> _ABOUT THIS TASK_
In the records below, the line with "triadic node is" opens the range and the line with "around one bit, the" closes it; print that range exactly and nothing else.

> _MATERIAL SHOWN_
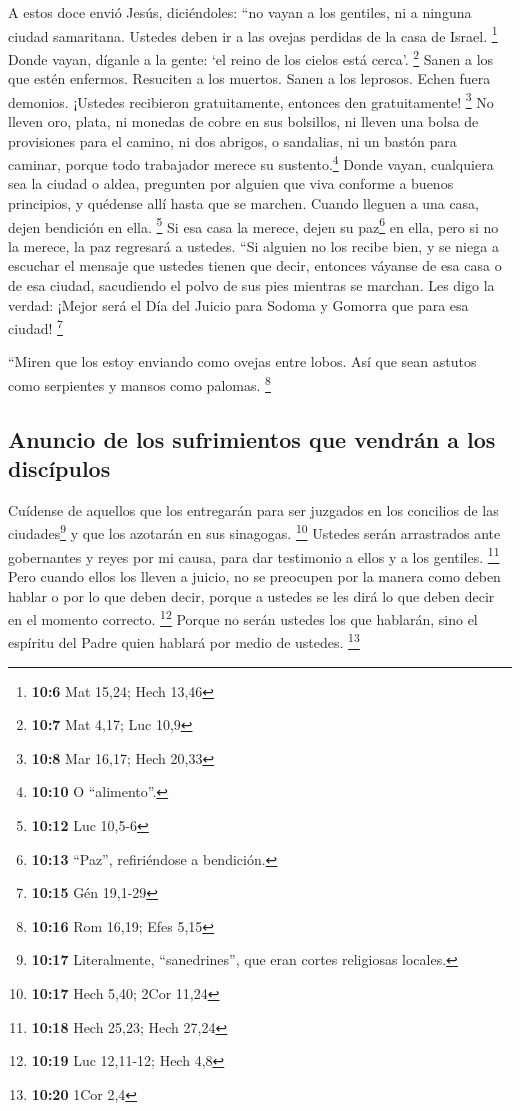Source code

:  A estos doce envió Jesús, diciéndoles: ``no vayan a los
gentiles, ni a ninguna ciudad samaritana.  Ustedes deben
ir a las ovejas perdidas de la casa de Israel. \footnote{\textbf{10:6}
  Mat 15,24; Hech 13,46}  Donde vayan, díganle a la gente:
`el reino de los cielos está cerca'. \footnote{\textbf{10:7} Mat 4,17;
  Luc 10,9}  Sanen a los que estén enfermos. Resuciten a
los muertos. Sanen a los leprosos. Echen fuera demonios. ¡Ustedes
recibieron gratuitamente, entonces den gratuitamente! \footnote{\textbf{10:8}
  Mar 16,17; Hech 20,33}  No lleven oro, plata, ni monedas
de cobre en sus bolsillos,  ni lleven una bolsa de
provisiones para el camino, ni dos abrigos, o sandalias, ni un bastón
para caminar, porque todo trabajador merece su sustento.\footnote{\textbf{10:10}
  O ``alimento''.}  Donde vayan, cualquiera sea la ciudad
o aldea, pregunten por alguien que viva conforme a buenos principios, y
quédense allí hasta que se marchen.  Cuando lleguen a una
casa, dejen bendición en ella. \footnote{\textbf{10:12} Luc 10,5-6}
 Si esa casa la merece, dejen su paz\footnote{\textbf{10:13}
  ``Paz'', refiriéndose a bendición.} en ella, pero si no la merece, la
paz regresará a ustedes.  ``Si alguien no los recibe
bien, y se niega a escuchar el mensaje que ustedes tienen que decir,
entonces váyanse de esa casa o de esa ciudad, sacudiendo el polvo de sus
pies mientras se marchan.  Les digo la verdad: ¡Mejor
será el Día del Juicio para Sodoma y Gomorra que para esa ciudad!
\footnote{\textbf{10:15} Gén 19,1-29}

 ``Miren que los estoy enviando como ovejas entre lobos.
Así que sean astutos como serpientes y mansos como palomas. \footnote{\textbf{10:16}
  Rom 16,19; Efes 5,15}

\hypertarget{anuncio-de-los-sufrimientos-que-vendruxe1n-a-los-discuxedpulos}{%
\subsection{Anuncio de los sufrimientos que vendrán a los
discípulos}\label{anuncio-de-los-sufrimientos-que-vendruxe1n-a-los-discuxedpulos}}

 Cuídense de aquellos que los entregarán para ser
juzgados en los concilios de las ciudades\footnote{\textbf{10:17}
  Literalmente, ``sanedrines'', que eran cortes religiosas locales.} y
que los azotarán en sus sinagogas. \footnote{\textbf{10:17} Hech 5,40;
  2Cor 11,24}  Ustedes serán arrastrados ante gobernantes
y reyes por mi causa, para dar testimonio a ellos y a los gentiles.
\footnote{\textbf{10:18} Hech 25,23; Hech 27,24}  Pero
cuando ellos los lleven a juicio, no se preocupen por la manera como
deben hablar o por lo que deben decir, porque a ustedes se les dirá lo
que deben decir en el momento correcto. \footnote{\textbf{10:19} Luc
  12,11-12; Hech 4,8}  Porque no serán ustedes los que
hablarán, sino el espíritu del Padre quien hablará por medio de ustedes.
\footnote{\textbf{10:20} 1Cor 2,4}

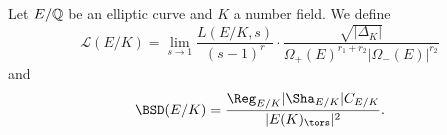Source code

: \begin{notation}
    Let $E/\mathbb{Q}$ be an elliptic curve and $K$ a number field. We define 
    $$\mathcal{L}(E/K)=\lim_{s\to1}\frac{L(E/K,s)}{(s-1)^r}\cdot\frac{\sqrt{|\Delta_K|}}{\Omega_+(E)^{r_1+r_2}|\Omega_-(E)|^{r_2}}$$
    and
    $$\BSD(E/K)=\frac{\Reg_{E/K}|\Sha_{E/K}|C_{E/K}}{|E(K)_{\tors}|^2}.$$
\end{notation}


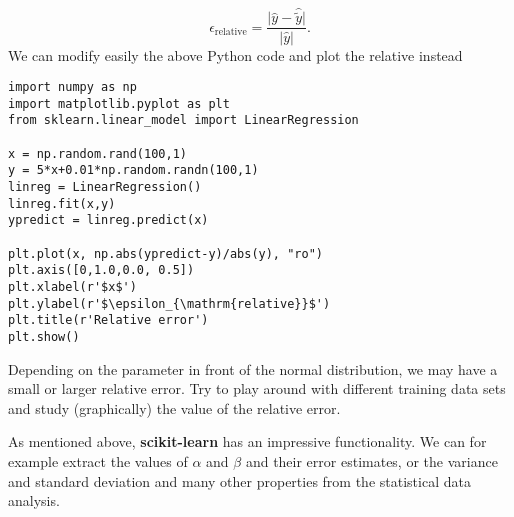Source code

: \documentclass[%
oneside,                 %
final,                   %
10pt]{article}
\begin{document}
\[
\epsilon_{\mathrm{relative}}= \frac{\vert \hat{y} -\hat{\tilde{y}}\vert}{\vert \hat{y}\vert}.
\]
We can modify easily the above Python code and plot the relative instead
\begin{verbatim}
import numpy as np
import matplotlib.pyplot as plt
from sklearn.linear_model import LinearRegression

x = np.random.rand(100,1)
y = 5*x+0.01*np.random.randn(100,1)
linreg = LinearRegression()
linreg.fit(x,y)
ypredict = linreg.predict(x)

plt.plot(x, np.abs(ypredict-y)/abs(y), "ro")
plt.axis([0,1.0,0.0, 0.5])
plt.xlabel(r'$x$')
plt.ylabel(r'$\epsilon_{\mathrm{relative}}$')
plt.title(r'Relative error')
plt.show()
\end{verbatim}

Depending on the parameter in front of the normal distribution, we may
have a small or larger relative error. Try to play around with
different training data sets and study (graphically) the value of the
relative error.

As mentioned above, \textbf{scikit-learn} has an impressive functionality.
We can for example extract the values of $\alpha$ and $\beta$ and
their error estimates, or the variance and standard deviation and many
other properties from the statistical data analysis. 
\end{document}
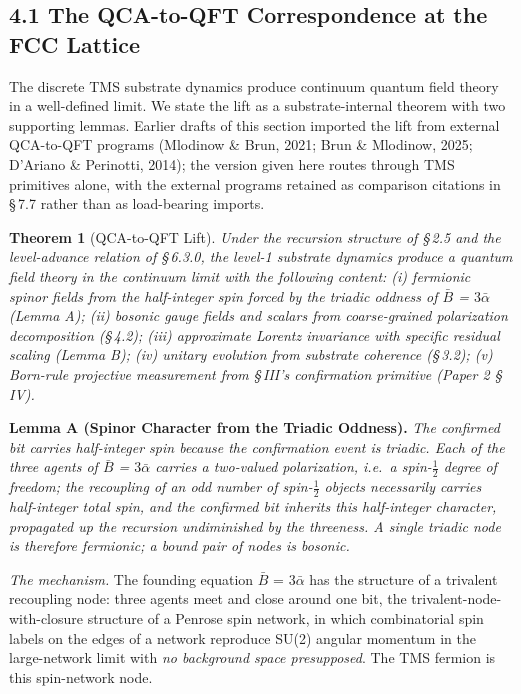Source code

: \documentclass[11pt,oneside]{report}
\newtheorem{theorem}{Theorem}[section]
\theoremstyle{definition}
\theoremstyle{remark}
\begin{document}
\subsection*{4.1 The QCA-to-QFT Correspondence at the FCC Lattice}

The discrete TMS substrate dynamics produce continuum quantum field
theory in a well-defined limit. We state the lift as a
substrate-internal theorem with two supporting lemmas. Earlier drafts of
this section imported the lift from external QCA-to-QFT programs
(Mlodinow \& Brun, 2021; Brun \& Mlodinow, 2025; D'Ariano \& Perinotti,
2014); the version given here routes through TMS primitives alone, with
the external programs retained as comparison citations in \S\,7.7 rather
than as load-bearing imports.

\begin{theorem}[QCA-to-QFT Lift]
Under the recursion structure
of \S\,2.5 and the level-advance relation of \S\,6.3.0, the level-1 substrate
dynamics produce a quantum field theory in the continuum limit with the
following content: (i) fermionic spinor fields from the half-integer spin
forced by the triadic oddness of \ensuremath{\bar{B}} = \ensuremath{3\bar{\alpha}} (Lemma A); (ii)
bosonic gauge fields and scalars from coarse-grained polarization
decomposition (\S\,4.2); (iii) approximate Lorentz invariance with specific
residual scaling (Lemma B); (iv) unitary evolution from substrate
coherence (\S\,3.2); (v) Born-rule projective measurement from \S\,III's
confirmation primitive (Paper 2 \S\,IV).
\end{theorem}

\textbf{Lemma A (Spinor Character from the Triadic Oddness).} \emph{The
confirmed bit carries half-integer spin because the confirmation event is
triadic. Each of the three agents of \ensuremath{\bar{B}} = \ensuremath{3\bar{\alpha}} carries a two-valued
polarization, i.e.~a spin-\ensuremath{\tfrac{1}{2}} degree of freedom; the recoupling of an
odd number of spin-\ensuremath{\tfrac{1}{2}} objects necessarily carries half-integer total
spin, and the confirmed bit inherits this half-integer character,
propagated up the recursion undiminished by the threeness. A single
triadic node is therefore fermionic; a bound pair of nodes is bosonic.}

\emph{The mechanism.} The founding equation \ensuremath{\bar{B}} = \ensuremath{3\bar{\alpha}} has the
structure of a trivalent recoupling node: three agents meet and close
around one bit, the trivalent-node-with-closure structure of a Penrose
spin network, in which combinatorial spin labels on the edges of a
network reproduce SU(2) angular momentum in the large-network limit with
\emph{no background space presupposed}. The TMS fermion is this
spin-network node.
\end{document}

> _THE ANSWER_
triadic node is therefore fermionic; a bound pair of nodes is bosonic.}

\emph{The mechanism.} The founding equation \ensuremath{\bar{B}} = \ensuremath{3\bar{\alpha}} has the
structure of a trivalent recoupling node: three agents meet and close
around one bit, the trivalent-node-with-closure structure of a Penrose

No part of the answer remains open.